The passing of a loved one brings a lot of obligations. Often, due to a sudden demise, as many of us have experienced in the last few years, you need to go through a painful process of probate valuations.
Today, we will talk about probate jewellery valuation and how it is done.
What is probate jewellery valuation?
There is a clear difference between jewellery valuation and probate valuation. A probate valuation of jewellery or estate is calculated when a person demises without a will. Probate valuation calculates the value of the jewellery in the present market.
This is needed to value the inheritance so that it can be distributed fairly among the beneficiaries. It also helps with Inheritance Tax Assessment.

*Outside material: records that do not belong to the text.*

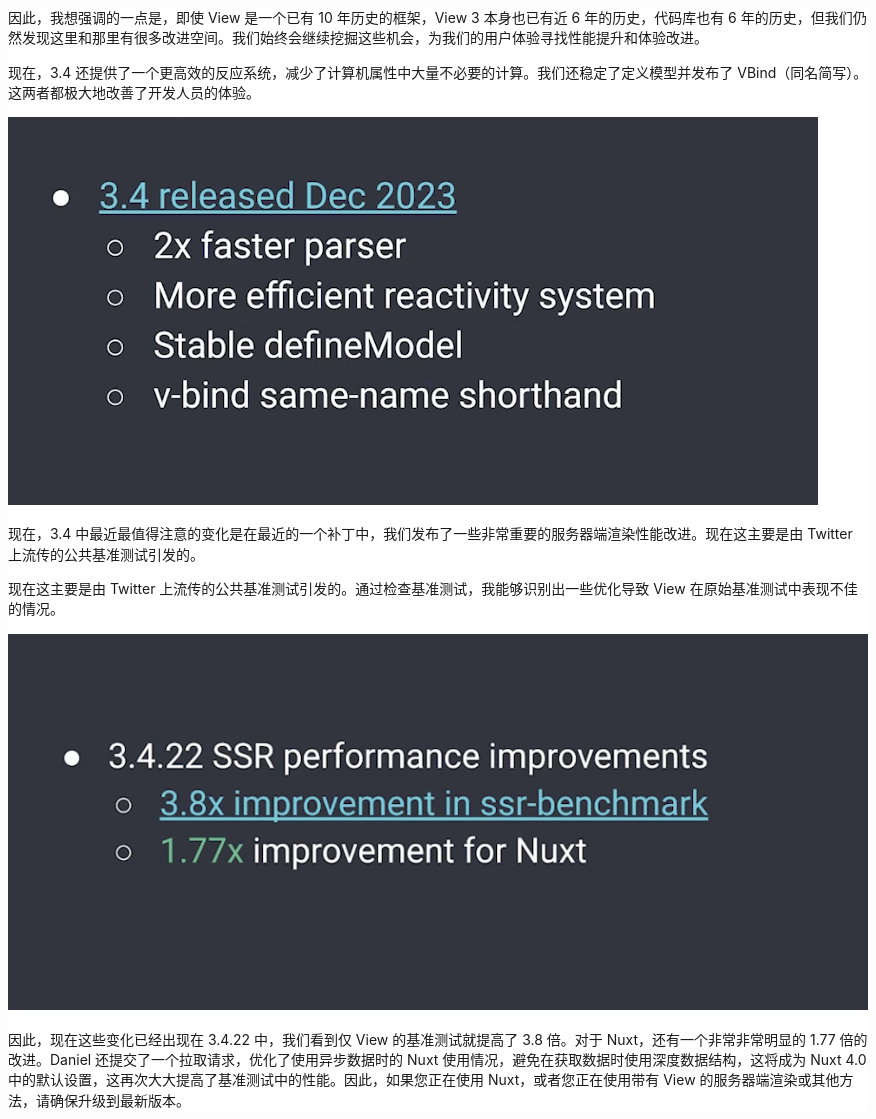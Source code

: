 因此，我想强调的一点是，即使 View 是一个已有 10 年历史的框架，View 3 本身也已有近 6 年的历史，代码库也有 6 年的历史，但我们仍然发现这里和那里有很多改进空间。我们始终会继续挖掘这些机会，为我们的用户体验寻找性能提升和体验改进。

现在，3.4 还提供了一个更高效的反应系统，减少了计算机属性中大量不必要的计算。我们还稳定了定义模型并发布了 VBind（同名简写）。这两者都极大地改善了开发人员的体验。

![alt text](./images/image-18.png)

现在，3.4 中最近最值得注意的变化是在最近的一个补丁中，我们发布了一些非常重要的服务器端渲染性能改进。现在这主要是由 Twitter 上流传的公共基准测试引发的。

现在这主要是由 Twitter 上流传的公共基准测试引发的。通过检查基准测试，我能够识别出一些优化导致 View 在原始基准测试中表现不佳的情况。

![alt text](./images/image-19.png)

因此，现在这些变化已经出现在 3.4.22 中，我们看到仅 View 的基准测试就提高了 3.8 倍。对于 Nuxt，还有一个非常非常明显的 1.77 倍的改进。Daniel 还提交了一个拉取请求，优化了使用异步数据时的 Nuxt 使用情况，避免在获取数据时使用深度数据结构，这将成为 Nuxt 4.0 中的默认设置，这再次大大提高了基准测试中的性能。因此，如果您正在使用 Nuxt，或者您正在使用带有 View 的服务器端渲染或其他方法，请确保升级到最新版本。
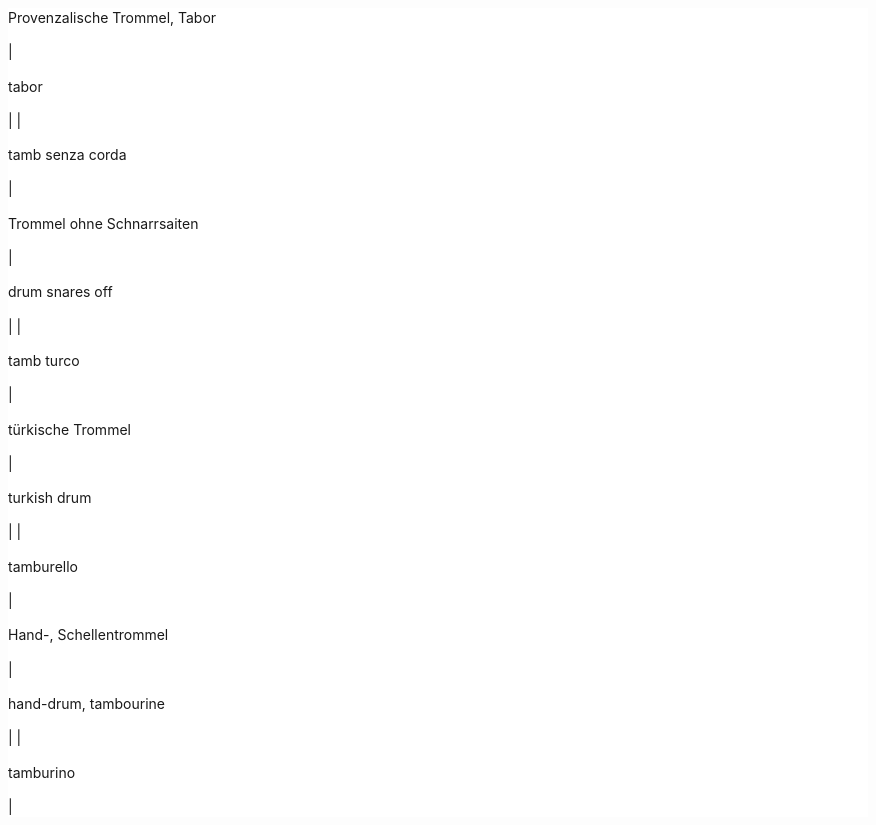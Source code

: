 Provenzalische Trommel, Tabor

 | 

tabor

 |
| 

tamb senza corda

 | 

Trommel ohne Schnarrsaiten

 | 

drum snares off&nbsp;

 |
| 

tamb turco

 | 

türkische Trommel

 | 

turkish drum

 |
| 

tamburello

 | 

Hand-, Schellentrommel

 | 

hand-drum, tambourine

 |
| 

tamburino

 | 
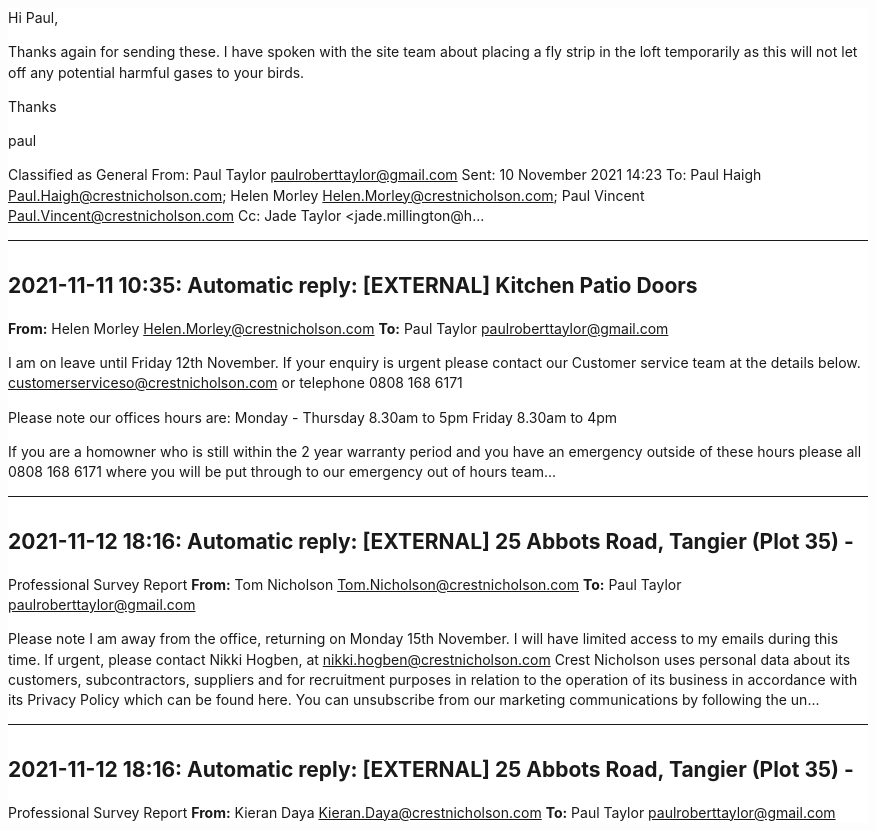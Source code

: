 Hi Paul,

Thanks again for sending these.  I have spoken with the site team about placing a fly strip in the loft temporarily as this will not let off any potential harmful gases to your birds.

Thanks

paul



Classified as General
From: Paul Taylor <paulroberttaylor@gmail.com>
Sent: 10 November 2021 14:23
To: Paul Haigh <Paul.Haigh@crestnicholson.com>; Helen Morley <Helen.Morley@crestnicholson.com>; Paul Vincent <Paul.Vincent@crestnicholson.com>
Cc: Jade Taylor <jade.millington@h...

---

## 2021-11-11 10:35: Automatic reply: [EXTERNAL] Kitchen Patio Doors
**From:** Helen Morley <Helen.Morley@crestnicholson.com>
**To:** Paul Taylor <paulroberttaylor@gmail.com>

I am on leave until Friday 12th November.
If your enquiry is urgent please contact our Customer service team at the details below.
customerserviceso@crestnicholson.com or telephone 0808 168 6171

Please note our offices hours are:
Monday - Thursday 8.30am to 5pm
Friday 8.30am to 4pm

If you are a homowner who is still within the 2 year warranty period and you have an emergency outside of these hours please all 0808 168 6171 where you will be put through to our emergency out of hours team...

---

## 2021-11-12 18:16: Automatic reply: [EXTERNAL] 25 Abbots Road, Tangier (Plot 35) -
 Professional Survey Report
**From:** Tom Nicholson <Tom.Nicholson@crestnicholson.com>
**To:** Paul Taylor <paulroberttaylor@gmail.com>

Please note I am away from the office, returning on Monday 15th November. I will have limited access to my emails during this time. If urgent, please contact Nikki Hogben, at nikki.hogben@crestnicholson.com
Crest Nicholson uses personal data about its customers, subcontractors, suppliers and for recruitment purposes in relation to the operation of its business in accordance with its Privacy Policy which can be found here. You can unsubscribe from our marketing communications by following the un...

---

## 2021-11-12 18:16: Automatic reply: [EXTERNAL] 25 Abbots Road, Tangier (Plot 35) -
 Professional Survey Report
**From:** Kieran Daya <Kieran.Daya@crestnicholson.com>
**To:** Paul Taylor <paulroberttaylor@gmail.com>
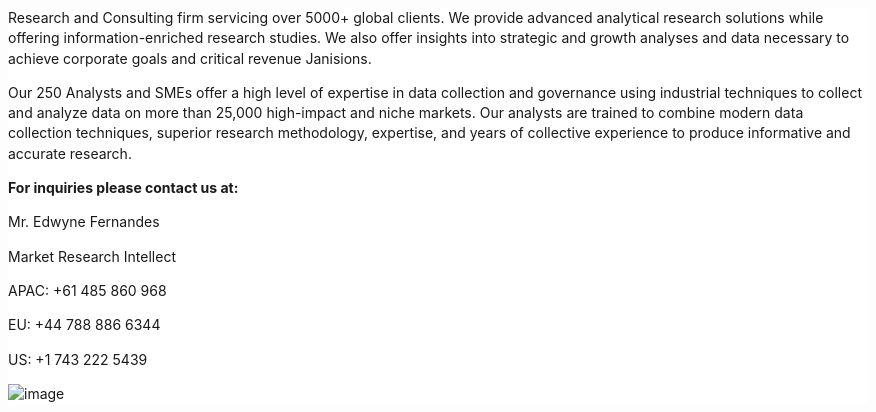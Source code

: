 Research and Consulting firm servicing over 5000+ global clients. We provide advanced analytical research solutions while offering information-enriched research studies.&nbsp;</span>We also offer insights into strategic and growth analyses and data necessary to achieve corporate goals and critical revenue Janisions.</p><p><span class="">Our 250 Analysts and SMEs offer a high level of expertise in data collection and governance using industrial techniques to collect and analyze data on more than 25,000 high-impact and niche markets. Our analysts are trained to combine modern data collection techniques, superior research methodology, expertise, and years of collective experience to produce informative and accurate research.</span></p><p><strong>For inquiries please contact us at:</strong></p><p>Mr. Edwyne Fernandes</p><p>Market Research Intellect</p><p>APAC: +61 485 860 968</p><p>EU: +44 788 886 6344</p><p>US: +1 743 222 5439</p>
![image](https://github.com/user-attachments/assets/136aea6d-ae7a-4801-9fc6-c1e387c37f10)
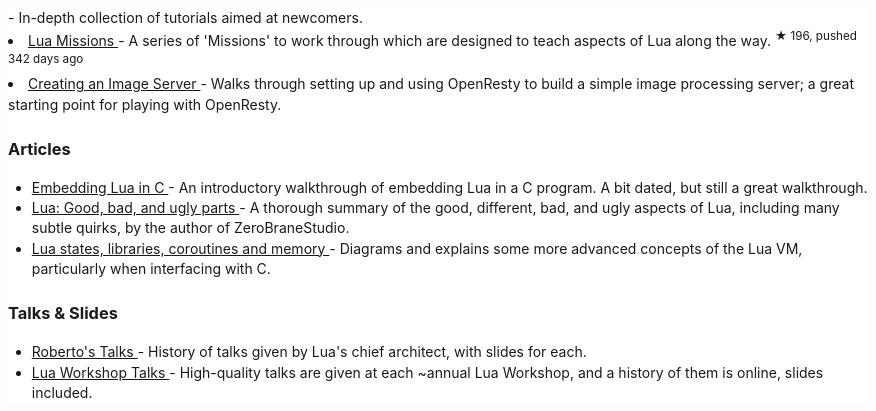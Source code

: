   </a>
  - In-depth collection of tutorials aimed at newcomers.
 </li>
 <li>
  <a href="https://github.com/kikito/lua_missions">
   Lua Missions
  </a>
  - A series of 'Missions' to work through which are designed to teach aspects of Lua along the way.
  <sup>
   &#9733 196, pushed 342 days ago
  </sup>
 </li>
 <li>
  <a href="http://leafo.net/posts/creating_an_image_server.html">
   Creating an Image Server
  </a>
  - Walks through setting up and using OpenResty to build a simple image processing server; a great starting point for playing with OpenResty.
 </li>
</ul>
<h3>
 Articles
</h3>
<ul>
 <li>
  <a href="http://www.debian-administration.org/articles/264">
   Embedding Lua in C
  </a>
  - An introductory walkthrough of embedding Lua in a C program. A bit dated, but still a great walkthrough.
 </li>
 <li>
  <a href="http://notebook.kulchenko.com/programming/lua-good-different-bad-and-ugly-parts">
   Lua: Good, bad, and ugly parts
  </a>
  - A thorough summary of the good, different, bad, and ugly aspects of Lua, including many subtle quirks, by the author of ZeroBraneStudio.
 </li>
 <li>
  <a href="http://www.thijsschreijer.nl/blog/?p=693">
   Lua states, libraries, coroutines and memory
  </a>
  - Diagrams and explains some more advanced concepts of the Lua VM, particularly when interfacing with C.
 </li>
</ul>
<h3>
 Talks & Slides
</h3>
<ul>
 <li>
  <a href="http://www.inf.puc-rio.br/~roberto/talks/index.html">
   Roberto's Talks
  </a>
  - History of talks given by Lua's chief architect, with slides for each.
 </li>
 <li>
  <a href="http://www.lua.org/wshop14.html#abstracts">
   Lua Workshop Talks
  </a>
  - High-quality talks are given at each ~annual Lua Workshop, and a history of them is online, slides included.
 </li>
</ul>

How to get probate valuation done?
We have been in the industry for long to know that probate valuation is a much more complicated process than it sounds. You need an expert jewellery valuer who has years of experience. Along with that, you need paper works and a reliable solicitor for the legal proceedings.
There are many companies in the market that provide online antique valuations. But for a probate appraisal, it is best to take the jewellery pieces to the store. You can also contact a company like Prestige Valuations which provides at-home services.
So, you contact the company from their website and talk with a representative. Then, an expert will visit your house and take the jewellery to get them valued. You will receive details and estimated delivery date.
It is helpful to give them as many documents, photographs, and references as you can. In the end, you will receive printed reports and certificates for your solicitor.
Things to remember while getting jewellery valuation
Although it will be a tough time for the family, there are things to keep in mind during the probation process. These steps will make the process smoother and less stressful.
The items to get appraised
In case of a sudden departure, everything needs to be valued. If the person has a certain amount of estate getting a probate valuation is a must. That means hiring a company that does antique valuations, Omega watch valuations, estate valuations, jewellery valuations, etc.
Don’t hide anything from your lawyers
Families have complications. But the more you hide these things, the more complicated and dirtier it gets. Especially with properties, you must be completely transparent with your executioner.
Try your best to provide your solicitor with all the necessary information and papers. This may include letters, photographs, receipts, bank transactions, and even messages if it fits the situation.
Experience of the appraisers
Research before you opt for a valuation servicing company. The more years they have in experience with jewellery and other antiques, the better.
Nowadays, getting information about any brand is quite easy. There are websites, review pages, social media pages, etc. Ask for opinions on the work of the appraiser. You can also request them to provide you with Gemmology certificates. Any reputed professional will have an understanding of the market and be familiar with the changes in the market values of metals and gemstones.
A probate valuation isn’t cheap
No matter how much of a good deal you might get, probate valuation is a lengthy and expensive process. You cannot expect someone with years of knowledge to give you cheap service.
There is no fixed rate as such for probate valuations of jewellery and antiques. It depends on the piece of the jewellery, the complexity of the process, and the level of expertise you are going for.
Some rare pieces often require excessive research and testing, which may add to the service. We suggest talking with the experts to get a quote on the services before proceeding.
Be prepared for a lengthy process
As we mentioned before probate valuation takes a significant time to get through. Then you have a tedious process of inheritance distribution, getting the right paper works, etc.
So, be prepared to deal with a long process. Sometimes it can take a few months. Sometimes the process can take up to a year. It all depends on the property, state of the will and legal complications.